:: THE DATA ::
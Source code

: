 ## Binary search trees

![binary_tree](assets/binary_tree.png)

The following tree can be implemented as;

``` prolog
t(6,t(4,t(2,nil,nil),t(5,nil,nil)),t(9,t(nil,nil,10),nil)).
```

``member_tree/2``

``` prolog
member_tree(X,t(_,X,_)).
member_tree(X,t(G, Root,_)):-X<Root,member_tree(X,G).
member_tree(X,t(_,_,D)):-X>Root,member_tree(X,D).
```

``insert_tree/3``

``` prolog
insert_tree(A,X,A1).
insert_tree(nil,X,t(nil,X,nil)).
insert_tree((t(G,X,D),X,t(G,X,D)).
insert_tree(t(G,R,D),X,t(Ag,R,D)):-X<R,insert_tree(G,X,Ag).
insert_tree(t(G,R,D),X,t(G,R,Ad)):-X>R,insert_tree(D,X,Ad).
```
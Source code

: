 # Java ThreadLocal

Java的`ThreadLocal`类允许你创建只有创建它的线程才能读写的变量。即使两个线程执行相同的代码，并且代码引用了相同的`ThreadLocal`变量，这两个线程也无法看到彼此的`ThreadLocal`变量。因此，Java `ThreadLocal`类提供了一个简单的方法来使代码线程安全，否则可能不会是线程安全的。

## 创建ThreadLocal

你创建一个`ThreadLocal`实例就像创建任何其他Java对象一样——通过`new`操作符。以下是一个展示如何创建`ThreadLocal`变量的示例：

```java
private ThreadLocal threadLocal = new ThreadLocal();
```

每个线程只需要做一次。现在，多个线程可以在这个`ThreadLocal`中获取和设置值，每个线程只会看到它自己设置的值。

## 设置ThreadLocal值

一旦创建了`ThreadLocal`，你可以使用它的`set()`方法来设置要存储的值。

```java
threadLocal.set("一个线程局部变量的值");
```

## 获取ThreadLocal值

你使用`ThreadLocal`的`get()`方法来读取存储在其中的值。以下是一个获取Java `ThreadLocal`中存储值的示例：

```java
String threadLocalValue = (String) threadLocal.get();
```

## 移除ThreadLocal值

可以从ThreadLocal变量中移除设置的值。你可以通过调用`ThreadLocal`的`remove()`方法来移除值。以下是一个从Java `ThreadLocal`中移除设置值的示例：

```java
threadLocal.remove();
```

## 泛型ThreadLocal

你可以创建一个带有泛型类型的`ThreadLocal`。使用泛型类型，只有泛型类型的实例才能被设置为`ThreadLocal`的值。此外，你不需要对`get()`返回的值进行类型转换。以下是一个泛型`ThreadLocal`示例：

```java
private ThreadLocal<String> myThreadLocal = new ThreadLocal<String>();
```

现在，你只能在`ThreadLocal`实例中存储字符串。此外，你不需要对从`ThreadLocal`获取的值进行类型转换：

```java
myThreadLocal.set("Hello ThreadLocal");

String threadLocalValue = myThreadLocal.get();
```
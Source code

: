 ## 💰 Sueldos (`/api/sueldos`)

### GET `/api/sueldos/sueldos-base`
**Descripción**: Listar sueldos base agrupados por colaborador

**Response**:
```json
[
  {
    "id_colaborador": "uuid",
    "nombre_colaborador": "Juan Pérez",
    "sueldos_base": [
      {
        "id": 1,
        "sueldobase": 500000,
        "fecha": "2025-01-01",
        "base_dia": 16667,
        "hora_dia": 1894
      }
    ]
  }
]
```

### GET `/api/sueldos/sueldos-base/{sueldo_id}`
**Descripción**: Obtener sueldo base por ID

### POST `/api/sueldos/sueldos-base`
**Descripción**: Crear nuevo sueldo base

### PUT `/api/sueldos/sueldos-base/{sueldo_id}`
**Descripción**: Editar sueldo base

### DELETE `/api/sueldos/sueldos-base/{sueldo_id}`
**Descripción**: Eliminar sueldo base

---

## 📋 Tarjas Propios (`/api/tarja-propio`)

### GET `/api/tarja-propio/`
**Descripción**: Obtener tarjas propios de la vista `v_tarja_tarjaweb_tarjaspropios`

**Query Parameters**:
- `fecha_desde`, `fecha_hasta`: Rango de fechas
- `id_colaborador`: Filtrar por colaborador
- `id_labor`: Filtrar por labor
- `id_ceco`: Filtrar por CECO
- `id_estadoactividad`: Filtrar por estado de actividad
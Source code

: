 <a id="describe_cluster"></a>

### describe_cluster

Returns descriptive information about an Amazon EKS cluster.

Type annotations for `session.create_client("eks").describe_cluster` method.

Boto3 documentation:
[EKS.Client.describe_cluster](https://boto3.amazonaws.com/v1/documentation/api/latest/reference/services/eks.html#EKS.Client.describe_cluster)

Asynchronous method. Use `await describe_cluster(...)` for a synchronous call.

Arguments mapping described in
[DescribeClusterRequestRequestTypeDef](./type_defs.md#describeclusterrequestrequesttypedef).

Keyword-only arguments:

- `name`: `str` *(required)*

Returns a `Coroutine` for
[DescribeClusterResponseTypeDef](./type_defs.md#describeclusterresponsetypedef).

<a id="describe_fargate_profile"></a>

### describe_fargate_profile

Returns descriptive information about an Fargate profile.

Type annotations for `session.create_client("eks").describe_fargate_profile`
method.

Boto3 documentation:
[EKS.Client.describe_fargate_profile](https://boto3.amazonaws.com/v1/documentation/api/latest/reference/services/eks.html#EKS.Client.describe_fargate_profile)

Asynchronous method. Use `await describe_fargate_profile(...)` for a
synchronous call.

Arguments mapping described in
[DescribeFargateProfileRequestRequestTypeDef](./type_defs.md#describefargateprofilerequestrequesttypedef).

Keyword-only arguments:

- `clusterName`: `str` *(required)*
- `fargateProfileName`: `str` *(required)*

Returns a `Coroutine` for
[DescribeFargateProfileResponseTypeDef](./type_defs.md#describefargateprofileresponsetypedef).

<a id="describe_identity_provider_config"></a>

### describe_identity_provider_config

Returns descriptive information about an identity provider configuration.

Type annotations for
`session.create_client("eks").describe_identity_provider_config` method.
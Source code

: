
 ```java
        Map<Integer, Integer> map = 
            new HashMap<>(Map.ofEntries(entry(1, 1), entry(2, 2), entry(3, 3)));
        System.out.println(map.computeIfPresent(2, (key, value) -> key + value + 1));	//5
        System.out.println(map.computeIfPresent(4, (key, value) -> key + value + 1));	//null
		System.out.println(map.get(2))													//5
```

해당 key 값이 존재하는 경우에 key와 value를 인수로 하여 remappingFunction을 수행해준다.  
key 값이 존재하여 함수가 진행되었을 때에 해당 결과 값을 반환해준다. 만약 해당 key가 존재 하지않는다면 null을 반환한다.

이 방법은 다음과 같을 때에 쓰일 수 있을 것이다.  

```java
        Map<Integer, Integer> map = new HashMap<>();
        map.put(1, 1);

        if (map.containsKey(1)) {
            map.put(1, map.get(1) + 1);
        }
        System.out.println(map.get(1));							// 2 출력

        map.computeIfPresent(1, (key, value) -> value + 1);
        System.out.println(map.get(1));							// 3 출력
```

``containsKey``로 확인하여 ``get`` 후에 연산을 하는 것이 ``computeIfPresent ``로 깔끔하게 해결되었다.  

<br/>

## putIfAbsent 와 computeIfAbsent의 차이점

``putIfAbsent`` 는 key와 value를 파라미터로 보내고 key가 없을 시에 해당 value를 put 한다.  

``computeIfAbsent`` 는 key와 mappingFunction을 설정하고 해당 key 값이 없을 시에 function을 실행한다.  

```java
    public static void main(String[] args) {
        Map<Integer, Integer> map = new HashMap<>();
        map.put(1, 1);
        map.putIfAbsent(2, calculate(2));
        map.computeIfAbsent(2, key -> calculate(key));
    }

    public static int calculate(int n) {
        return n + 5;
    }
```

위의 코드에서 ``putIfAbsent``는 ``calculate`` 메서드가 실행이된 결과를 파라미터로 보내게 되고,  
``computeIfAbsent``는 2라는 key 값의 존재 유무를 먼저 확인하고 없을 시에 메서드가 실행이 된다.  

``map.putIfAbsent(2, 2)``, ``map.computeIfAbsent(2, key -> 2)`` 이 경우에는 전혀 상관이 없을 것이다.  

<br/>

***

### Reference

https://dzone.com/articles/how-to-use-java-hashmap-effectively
:::
## TASK INSTRUCTIONS:
Using the records above, report how many lines include "key가", with no words around the number.

## ANSWER SPACE:
2